Tabbi takes her mother’s hand. She leads Misty to the empty seat. She pulls out the chair, and Misty sits.
“Before we start ...” Grace says. She leans across the table to tap Detective Stilton on his shirt cuff, and she says, “Misty’s art show opens three days from now, and we’re counting on you being there.”
My paintings. They’re here somewhere.
Tabbi smiles up at Misty, and slips a hand into her grandmother’s hand. The peridot ring, sparkling green against the white linen tablecloth.
Grace’s eyes flicker toward Misty, and she winces like someone walking into a spiderweb, her chin tucked and her hands touching the air. Grace says, “So much has been unpleasant on the island lately.” She inhales, her pearls rising, then sighs and says, “I’m hoping the art show will give us all a fresh start.”
August 24 ... and One-Half
IN AN ATTIC BATHROOM, Grace runs water into the tub, then goes out to wait in the hallway. Tabbi stays in the room to watch Misty. To guard her own mother.
Just for the record, just this summer, it feels as if years have gone by. Years and years. The girl Misty saw from her window, flirting. This girl, she could be a stranger with yellow fingers.

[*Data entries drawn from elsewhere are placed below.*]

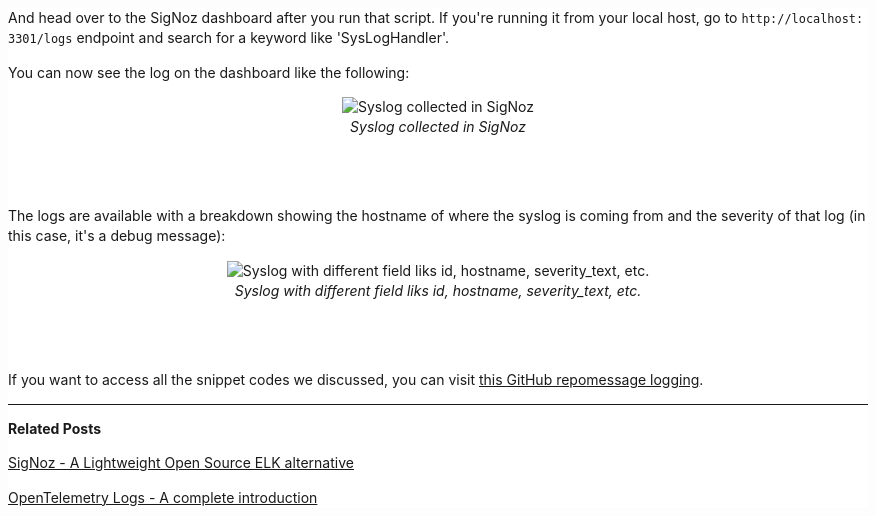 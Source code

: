 And head over to the SigNoz dashboard after you run that script. If you're running it from your local host, go to `http://localhost:3301/logs` endpoint and search for a keyword like 'SysLogHandler'.

You can now see the log on the dashboard like the following:


<figure data-zoomable align='center'>
    <img src="/img/blog/2023/01/python_syslog01_sent.webp" alt="Syslog collected in SigNoz"/>
    <figcaption><i>Syslog collected in SigNoz</i></figcaption>
</figure>

<br></br>

The logs are available with a breakdown showing the hostname of where the syslog is coming 
from and the severity of that log (in this case, it's a debug message):

<figure data-zoomable align='center'>
    <img src="/img/blog/2023/01/python_syslog02_syslog_breakdown.webp" alt="Syslog with different field liks id, hostname, severity_text, etc."/>
    <figcaption><i>Syslog with different field liks id, hostname, severity_text, etc.</i></figcaption>
</figure>

<br></br>

If you want to access all the snippet codes we discussed, you can visit [this GitHub repo](https://github.com/SigNoz/python-syslog)<a href = "https://en.wikipedia.org/wiki/Syslog" rel="noopener noreferrer nofollow" target="_blank" >message logging</a>.

---

**Related Posts**

[SigNoz - A Lightweight Open Source ELK alternative](https://signoz.io/blog/elk-alternative-open-source/)

[OpenTelemetry Logs - A complete introduction](https://signoz.io/blog/opentelemetry-logs/) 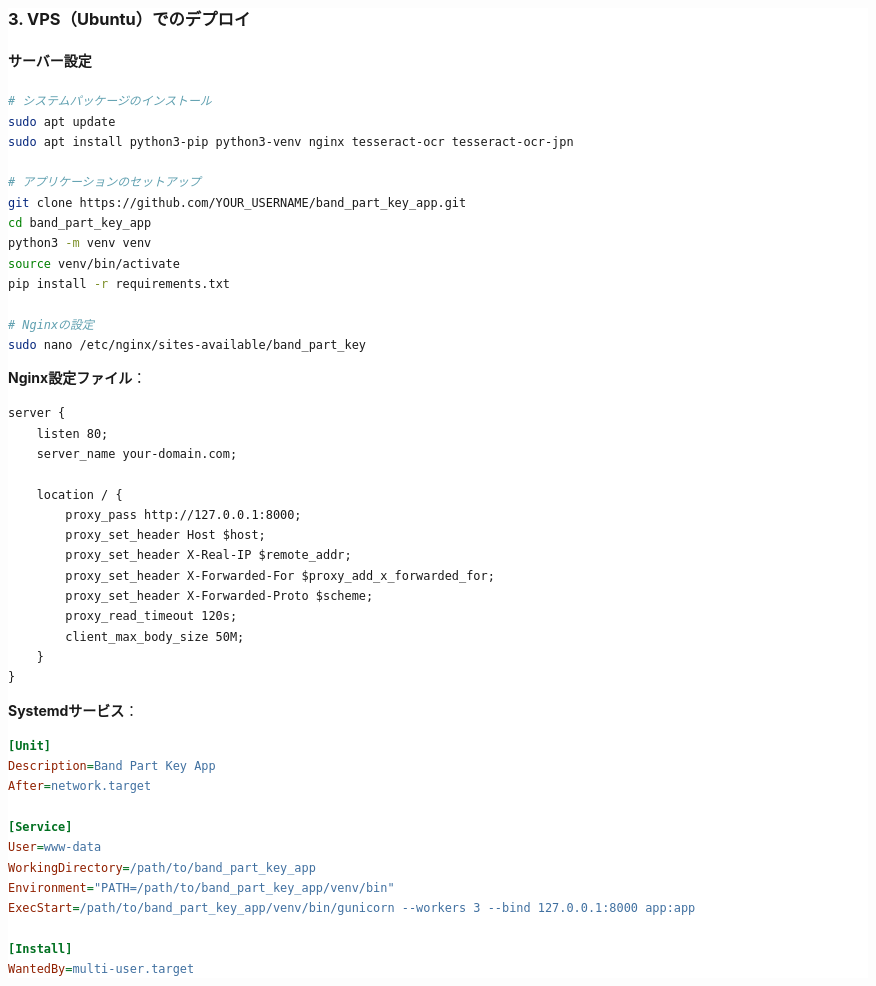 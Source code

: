 ### 3. VPS（Ubuntu）でのデプロイ

#### サーバー設定
```bash
# システムパッケージのインストール
sudo apt update
sudo apt install python3-pip python3-venv nginx tesseract-ocr tesseract-ocr-jpn

# アプリケーションのセットアップ
git clone https://github.com/YOUR_USERNAME/band_part_key_app.git
cd band_part_key_app
python3 -m venv venv
source venv/bin/activate
pip install -r requirements.txt

# Nginxの設定
sudo nano /etc/nginx/sites-available/band_part_key
```

**Nginx設定ファイル**：
```nginx
server {
    listen 80;
    server_name your-domain.com;

    location / {
        proxy_pass http://127.0.0.1:8000;
        proxy_set_header Host $host;
        proxy_set_header X-Real-IP $remote_addr;
        proxy_set_header X-Forwarded-For $proxy_add_x_forwarded_for;
        proxy_set_header X-Forwarded-Proto $scheme;
        proxy_read_timeout 120s;
        client_max_body_size 50M;
    }
}
```

**Systemdサービス**：
```ini
[Unit]
Description=Band Part Key App
After=network.target

[Service]
User=www-data
WorkingDirectory=/path/to/band_part_key_app
Environment="PATH=/path/to/band_part_key_app/venv/bin"
ExecStart=/path/to/band_part_key_app/venv/bin/gunicorn --workers 3 --bind 127.0.0.1:8000 app:app

[Install]
WantedBy=multi-user.target
```
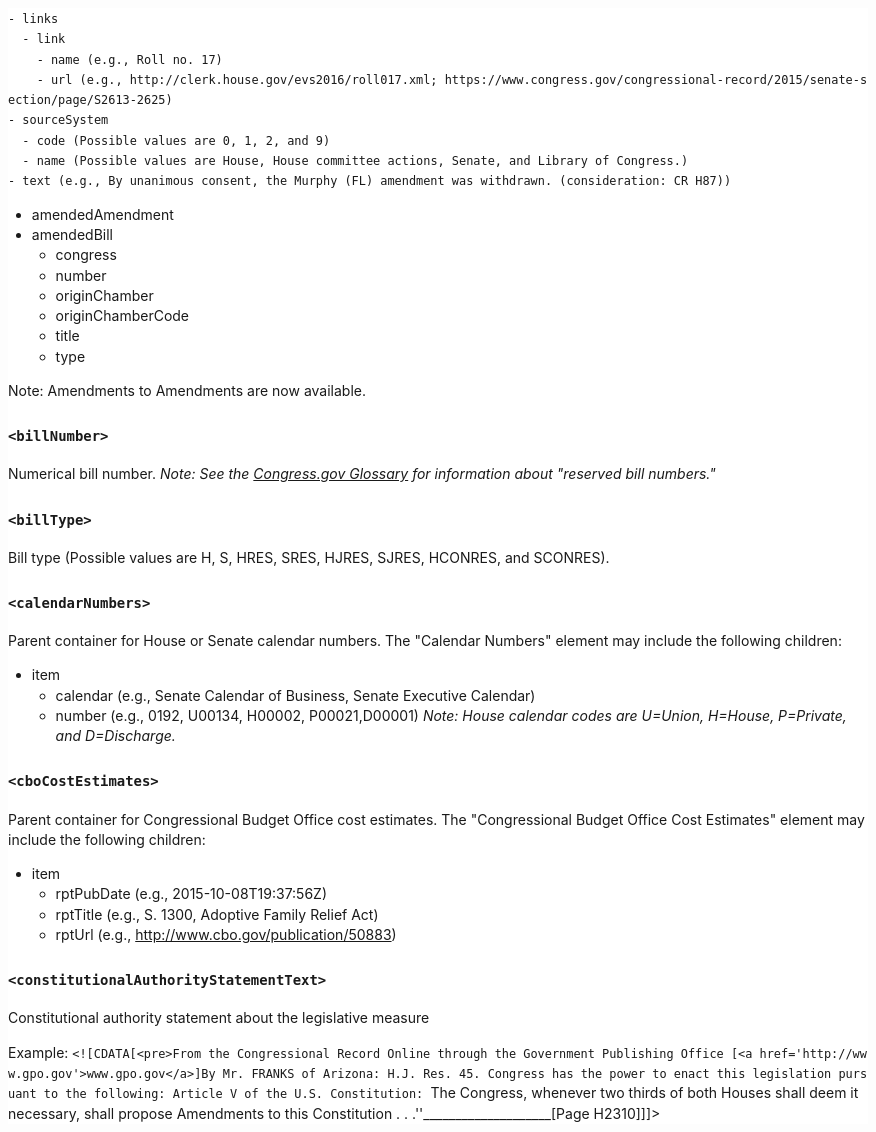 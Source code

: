 	- links
	  - link
	    - name (e.g., Roll no. 17)
		- url (e.g., http://clerk.house.gov/evs2016/roll017.xml; https://www.congress.gov/congressional-record/2015/senate-section/page/S2613-2625)
	- sourceSystem
	  - code (Possible values are 0, 1, 2, and 9)
	  - name (Possible values are House, House committee actions, Senate, and Library of Congress.)
	- text (e.g., By unanimous consent, the Murphy (FL) amendment was withdrawn. (consideration: CR H87))
- amendedAmendment
- amendedBill
  - congress
  - number
  - originChamber
  - originChamberCode
  - title
  - type
  
Note: Amendments to Amendments are now available.
  

### `<billNumber>` 
Numerical bill number.  _Note: See the_ [_Congress.gov Glossary_](https://www.congress.gov/help/legislative-glossary) _for information about "reserved bill numbers."_
### `<billType>`
Bill type (Possible values are H, S, HRES, SRES, HJRES, SJRES, HCONRES, and SCONRES). 
### `<calendarNumbers>`
Parent container for House or Senate calendar numbers. The "Calendar Numbers" element may include the following children:
- item
  - calendar (e.g., Senate Calendar of Business, Senate Executive Calendar)
  - number (e.g., 0192, U00134, H00002, P00021,D00001)
_Note: House calendar codes are U=Union, H=House, P=Private, and D=Discharge._ 

### `<cboCostEstimates>`

Parent container for Congressional Budget Office cost estimates. The "Congressional Budget Office Cost Estimates" element may include the following children:
- item
  - rptPubDate (e.g., 2015-10-08T19:37:56Z)
  - rptTitle (e.g., S. 1300, Adoptive Family Relief Act)
  - rptUrl (e.g., http://www.cbo.gov/publication/50883)

### `<constitutionalAuthorityStatementText>`

Constitutional authority statement about the legislative measure

Example:
``<![CDATA[<pre>From the Congressional Record Online through the Government Publishing Office [<a href='http://www.gpo.gov'>www.gpo.gov</a>]By Mr. FRANKS of Arizona: H.J. Res. 45. Congress has the power to enact this legislation pursuant to the following: Article V of the U.S. Constitution: ``The Congress, whenever two thirds of both Houses shall deem it necessary, shall propose Amendments to this Constitution . . .''\_\_\_\_\_\_\_\_\_\_\_\_\_\_\_\_\_\_\_\_[Page H2310]</pre>]]>
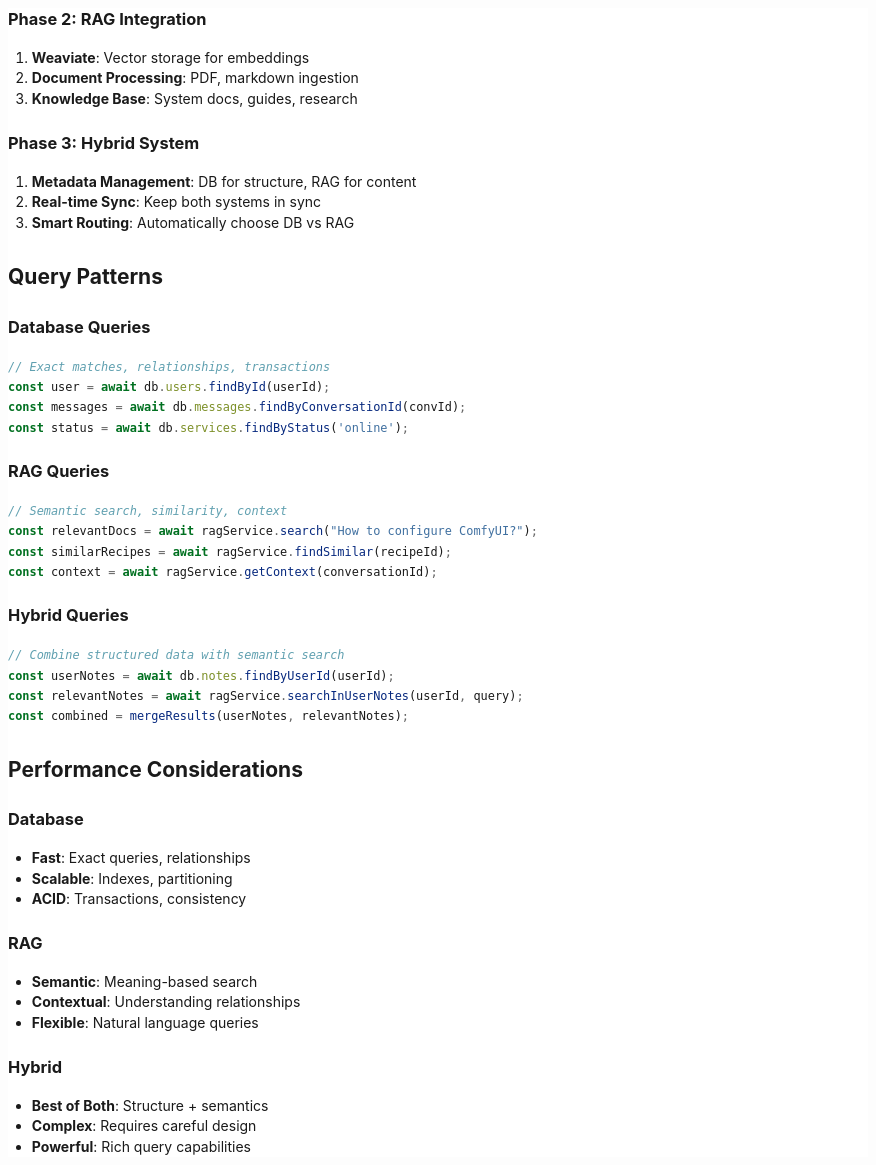 ### Phase 2: RAG Integration
1. **Weaviate**: Vector storage for embeddings
2. **Document Processing**: PDF, markdown ingestion
3. **Knowledge Base**: System docs, guides, research

### Phase 3: Hybrid System
1. **Metadata Management**: DB for structure, RAG for content
2. **Real-time Sync**: Keep both systems in sync
3. **Smart Routing**: Automatically choose DB vs RAG

## Query Patterns

### Database Queries
```typescript
// Exact matches, relationships, transactions
const user = await db.users.findById(userId);
const messages = await db.messages.findByConversationId(convId);
const status = await db.services.findByStatus('online');
```

### RAG Queries
```typescript
// Semantic search, similarity, context
const relevantDocs = await ragService.search("How to configure ComfyUI?");
const similarRecipes = await ragService.findSimilar(recipeId);
const context = await ragService.getContext(conversationId);
```

### Hybrid Queries
```typescript
// Combine structured data with semantic search
const userNotes = await db.notes.findByUserId(userId);
const relevantNotes = await ragService.searchInUserNotes(userId, query);
const combined = mergeResults(userNotes, relevantNotes);
```

## Performance Considerations

### Database
- **Fast**: Exact queries, relationships
- **Scalable**: Indexes, partitioning
- **ACID**: Transactions, consistency

### RAG
- **Semantic**: Meaning-based search
- **Contextual**: Understanding relationships
- **Flexible**: Natural language queries

### Hybrid
- **Best of Both**: Structure + semantics
- **Complex**: Requires careful design
- **Powerful**: Rich query capabilities
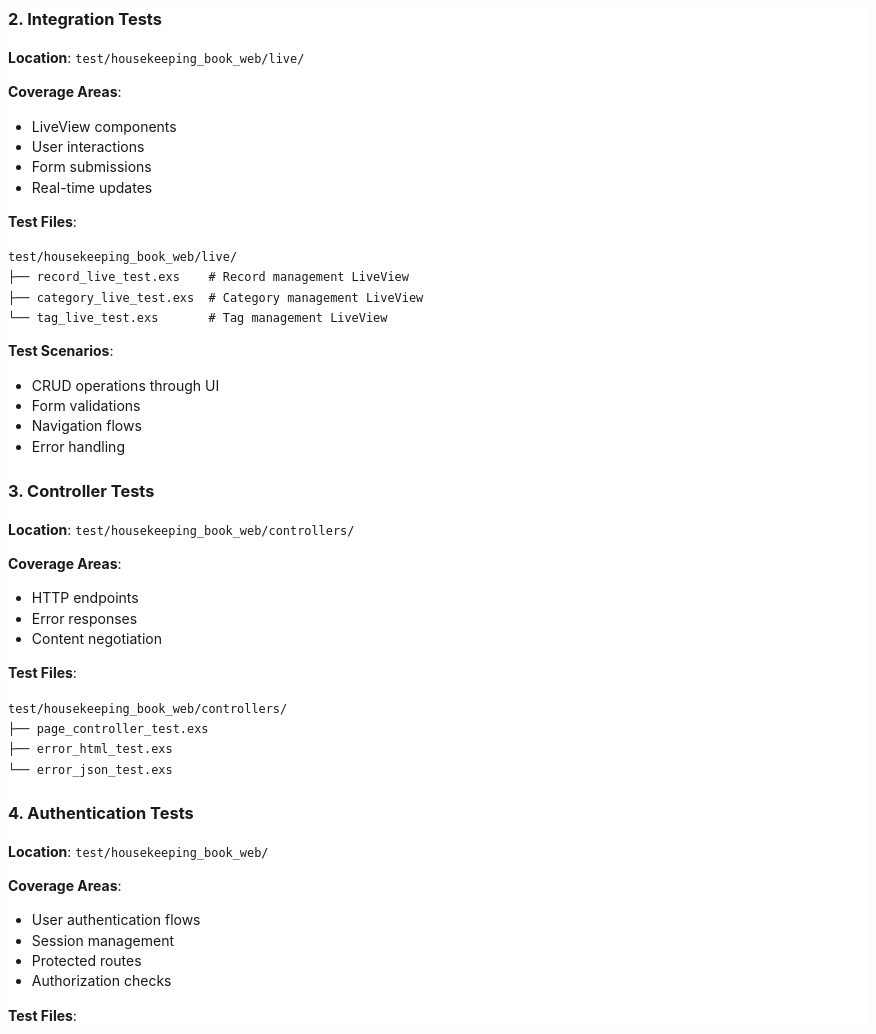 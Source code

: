 ### 2. Integration Tests

**Location**: `test/housekeeping_book_web/live/`

**Coverage Areas**:

- LiveView components
- User interactions
- Form submissions
- Real-time updates

**Test Files**:

```
test/housekeeping_book_web/live/
├── record_live_test.exs    # Record management LiveView
├── category_live_test.exs  # Category management LiveView
└── tag_live_test.exs       # Tag management LiveView
```

**Test Scenarios**:

- CRUD operations through UI
- Form validations
- Navigation flows
- Error handling

### 3. Controller Tests

**Location**: `test/housekeeping_book_web/controllers/`

**Coverage Areas**:

- HTTP endpoints
- Error responses
- Content negotiation

**Test Files**:

```
test/housekeeping_book_web/controllers/
├── page_controller_test.exs
├── error_html_test.exs
└── error_json_test.exs
```

### 4. Authentication Tests

**Location**: `test/housekeeping_book_web/`

**Coverage Areas**:

- User authentication flows
- Session management
- Protected routes
- Authorization checks

**Test Files**:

Misty says, “You really shouldn’t smoke. Even if you’re already dead.” What they don’t teach you in art school is how to react when you find out your only child has connived to break your heart. For now, with just Tabbi and her mother in the bathroom, maybe it’s a daughter’s job to piss off her mother.
Tabbi looks at her face in the bathroom mirror. She licks her index finger and uses it to fix the edge of her lipstick. Not looking at Misty, she says, “You might be more careful, Mother. We don’t need you anymore.”
She picks a cigarette out of a pack from her pocket. Right in front of Misty, she flicks a lighter and takes a puff.